Les vérifications à effectuer avant de signer
Avant d’acheter une maison proche d’une forêt, l’acquéreur devrait :
- Rechercher l’adresse et la parcelle sur Géorisques.
- Vérifier si le massif voisin est classé à risque.
- Lire l’état des risques dès la première visite.
- Consulter l’arrêté préfectoral applicable.
- Contrôler la profondeur de débroussaillement imposée.
- Observer l’état du terrain et des parcelles voisines.
- Demander les factures des travaux déjà réalisés.
- Vérifier l’attestation sur l’honneur du vendeur.
- Faire chiffrer les éventuelles interventions nécessaires.
- Demander un devis d’assurance avant de s’engager.
Acheter près d’une forêt peut rester un excellent projet immobilier.
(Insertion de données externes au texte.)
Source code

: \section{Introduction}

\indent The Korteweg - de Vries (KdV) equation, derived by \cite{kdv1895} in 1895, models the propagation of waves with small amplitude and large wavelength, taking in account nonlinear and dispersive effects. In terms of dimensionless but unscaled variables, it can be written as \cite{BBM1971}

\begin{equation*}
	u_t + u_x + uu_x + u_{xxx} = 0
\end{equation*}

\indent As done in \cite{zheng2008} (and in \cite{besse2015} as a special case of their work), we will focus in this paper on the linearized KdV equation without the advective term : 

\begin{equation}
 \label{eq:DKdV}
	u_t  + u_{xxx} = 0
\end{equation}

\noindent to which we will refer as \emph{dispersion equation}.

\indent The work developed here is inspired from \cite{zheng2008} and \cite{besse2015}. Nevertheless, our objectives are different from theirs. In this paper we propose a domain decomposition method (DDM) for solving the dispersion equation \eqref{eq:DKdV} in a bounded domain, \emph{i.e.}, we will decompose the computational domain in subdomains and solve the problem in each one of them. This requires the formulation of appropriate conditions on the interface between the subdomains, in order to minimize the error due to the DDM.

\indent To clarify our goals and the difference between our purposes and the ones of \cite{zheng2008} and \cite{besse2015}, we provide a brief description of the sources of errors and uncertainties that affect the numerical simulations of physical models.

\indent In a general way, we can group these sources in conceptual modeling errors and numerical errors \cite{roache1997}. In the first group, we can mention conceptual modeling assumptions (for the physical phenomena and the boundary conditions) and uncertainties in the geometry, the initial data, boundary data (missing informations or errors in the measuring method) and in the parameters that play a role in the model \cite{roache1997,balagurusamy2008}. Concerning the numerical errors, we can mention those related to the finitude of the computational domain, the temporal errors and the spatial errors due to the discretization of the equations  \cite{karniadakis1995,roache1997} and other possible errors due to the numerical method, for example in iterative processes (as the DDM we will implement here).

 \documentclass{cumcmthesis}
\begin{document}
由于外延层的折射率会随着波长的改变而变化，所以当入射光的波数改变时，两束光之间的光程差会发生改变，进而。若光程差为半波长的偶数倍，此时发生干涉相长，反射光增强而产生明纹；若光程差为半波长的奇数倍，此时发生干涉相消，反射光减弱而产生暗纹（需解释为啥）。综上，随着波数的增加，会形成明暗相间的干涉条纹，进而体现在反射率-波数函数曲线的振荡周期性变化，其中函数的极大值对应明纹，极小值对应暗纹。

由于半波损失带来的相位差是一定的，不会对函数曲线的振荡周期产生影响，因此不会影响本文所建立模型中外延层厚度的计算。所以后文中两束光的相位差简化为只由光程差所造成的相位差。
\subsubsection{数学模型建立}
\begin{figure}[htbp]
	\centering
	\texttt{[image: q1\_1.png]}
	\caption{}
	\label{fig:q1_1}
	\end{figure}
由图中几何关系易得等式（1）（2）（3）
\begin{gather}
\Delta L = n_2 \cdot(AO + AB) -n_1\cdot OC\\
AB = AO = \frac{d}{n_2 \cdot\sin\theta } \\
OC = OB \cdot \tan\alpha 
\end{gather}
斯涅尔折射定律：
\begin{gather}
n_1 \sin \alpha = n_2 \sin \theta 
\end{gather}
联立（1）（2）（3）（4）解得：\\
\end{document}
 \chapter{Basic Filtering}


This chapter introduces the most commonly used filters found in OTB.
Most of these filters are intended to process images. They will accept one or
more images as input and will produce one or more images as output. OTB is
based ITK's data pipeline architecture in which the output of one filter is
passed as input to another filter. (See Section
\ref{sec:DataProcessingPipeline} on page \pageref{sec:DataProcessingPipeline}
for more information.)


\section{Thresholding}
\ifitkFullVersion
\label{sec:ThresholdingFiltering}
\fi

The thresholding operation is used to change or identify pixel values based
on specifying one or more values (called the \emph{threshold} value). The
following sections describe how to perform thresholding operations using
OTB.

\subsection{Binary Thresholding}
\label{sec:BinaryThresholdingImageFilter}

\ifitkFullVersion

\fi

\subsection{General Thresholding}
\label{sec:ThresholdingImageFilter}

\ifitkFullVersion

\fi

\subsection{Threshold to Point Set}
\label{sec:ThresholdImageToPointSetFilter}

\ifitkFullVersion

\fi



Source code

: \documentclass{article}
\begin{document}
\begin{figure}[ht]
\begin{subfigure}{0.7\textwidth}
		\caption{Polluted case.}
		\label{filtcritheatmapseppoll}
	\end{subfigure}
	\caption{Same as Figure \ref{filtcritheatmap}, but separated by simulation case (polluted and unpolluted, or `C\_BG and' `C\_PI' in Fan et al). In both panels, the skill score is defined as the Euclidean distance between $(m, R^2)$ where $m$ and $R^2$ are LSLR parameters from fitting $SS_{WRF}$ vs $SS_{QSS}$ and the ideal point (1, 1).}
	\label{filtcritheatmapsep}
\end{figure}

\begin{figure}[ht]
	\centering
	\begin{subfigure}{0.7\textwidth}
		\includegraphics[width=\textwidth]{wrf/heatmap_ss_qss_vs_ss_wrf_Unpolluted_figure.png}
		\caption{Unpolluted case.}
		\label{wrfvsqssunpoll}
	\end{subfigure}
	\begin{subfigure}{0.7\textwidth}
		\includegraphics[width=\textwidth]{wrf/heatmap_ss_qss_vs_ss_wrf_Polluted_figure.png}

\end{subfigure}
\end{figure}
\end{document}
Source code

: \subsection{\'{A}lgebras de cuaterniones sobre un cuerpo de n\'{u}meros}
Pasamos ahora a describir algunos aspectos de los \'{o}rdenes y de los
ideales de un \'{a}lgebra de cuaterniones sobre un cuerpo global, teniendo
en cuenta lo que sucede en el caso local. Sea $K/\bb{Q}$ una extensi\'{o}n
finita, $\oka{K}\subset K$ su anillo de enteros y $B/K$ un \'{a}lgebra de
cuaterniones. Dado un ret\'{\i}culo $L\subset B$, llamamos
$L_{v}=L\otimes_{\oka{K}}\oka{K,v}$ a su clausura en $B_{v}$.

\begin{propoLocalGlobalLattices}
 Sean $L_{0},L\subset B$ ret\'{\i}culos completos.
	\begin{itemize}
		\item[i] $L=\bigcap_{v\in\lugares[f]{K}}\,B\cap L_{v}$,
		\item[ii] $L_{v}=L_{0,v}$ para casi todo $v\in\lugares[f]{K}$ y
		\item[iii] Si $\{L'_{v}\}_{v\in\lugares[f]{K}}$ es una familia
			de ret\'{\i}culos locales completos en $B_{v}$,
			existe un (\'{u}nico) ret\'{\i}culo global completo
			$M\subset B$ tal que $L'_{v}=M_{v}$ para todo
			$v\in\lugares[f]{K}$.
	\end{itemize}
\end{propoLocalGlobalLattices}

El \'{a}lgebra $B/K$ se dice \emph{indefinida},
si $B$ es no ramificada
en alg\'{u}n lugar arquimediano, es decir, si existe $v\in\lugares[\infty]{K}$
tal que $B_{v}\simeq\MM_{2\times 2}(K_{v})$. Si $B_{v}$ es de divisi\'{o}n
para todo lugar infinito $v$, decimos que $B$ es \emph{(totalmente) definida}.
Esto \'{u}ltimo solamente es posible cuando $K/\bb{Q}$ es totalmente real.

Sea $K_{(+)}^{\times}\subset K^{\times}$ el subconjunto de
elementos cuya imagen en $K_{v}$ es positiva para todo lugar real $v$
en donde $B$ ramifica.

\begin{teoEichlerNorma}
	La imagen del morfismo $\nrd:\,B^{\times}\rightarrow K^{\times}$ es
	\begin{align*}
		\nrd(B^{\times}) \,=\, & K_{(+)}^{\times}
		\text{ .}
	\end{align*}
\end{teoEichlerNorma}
Mais l’environnement boisé ne doit pas être apprécié uniquement pour sa beauté ou son calme.
Avant de signer, l’acquéreur doit savoir précisément ce que le vendeur avait l’obligation de lui révéler, ce qui a réellement été réalisé autour de la maison et quelles dépenses lui incomberont après la vente.
Acheter près d’une forêt : Les réponses aux questions que vous vous posez
Comment savoir si une maison est soumise à l’obligation de débroussaillement ?
Il faut rechercher l’adresse ou la parcelle sur Géorisques, puis consulter l’état des risques et l’arrêté préfectoral applicable. L’obligation peut concerner une construction située à l’intérieur ou à moins de 200 mètres d’un massif classé à risque.
Le vendeur doit-il signaler l’obligation de débroussaillement dans l’annonce ?
Oui. Depuis le 1er janvier 2025, l’information doit être donnée dès l’annonce immobilière et intégrée à l’état des risques remis à l’acquéreur.
Le terrain doit-il être débroussaillé avant la vente ?
Lorsqu’un bien est soumis à cette obligation, le vendeur doit attester sur l’honneur qu’elle a été respectée. Cette attestation est annexée à la promesse ou au contrat préliminaire, puis à l’acte authentique.
Quelle distance faut-il débroussailler autour de la maison ?
La profondeur est généralement de 50 mètres autour des constructions. Elle peut être portée à 100 mètres localement. Les modalités précises dépendent de l’arrêté préfectoral applicable au bien.
Faut-il débroussailler sur le terrain du voisin ?
Le périmètre réglementaire se calcule autour de la construction et peut dépasser les limites de la propriété. Le propriétaire concerné doit alors suivre la procédure prévue pour demander l’accès à la parcelle voisine. Il ne doit pas intervenir sans en informer son propriétaire.
Que risque le vendeur s’il ne signale pas cette obligation ?
En cas d’état des risques absent ou non conforme, l’acquéreur peut notamment demander au juge une diminution du prix ou la résolution de la vente. Ces sanctions ne sont pas automatiques : elles dépendent de la situation et, en cas de litige, de la décision du juge.
Acheter près d’une forêt permet-il de négocier le prix ?
Pas automatiquement. Une négociation est plus crédible lorsqu’elle repose sur des coûts précis : débroussaillement à réaliser, abattage ou élagage, accès à améliorer, prescriptions locales ou surcoût d’assurance.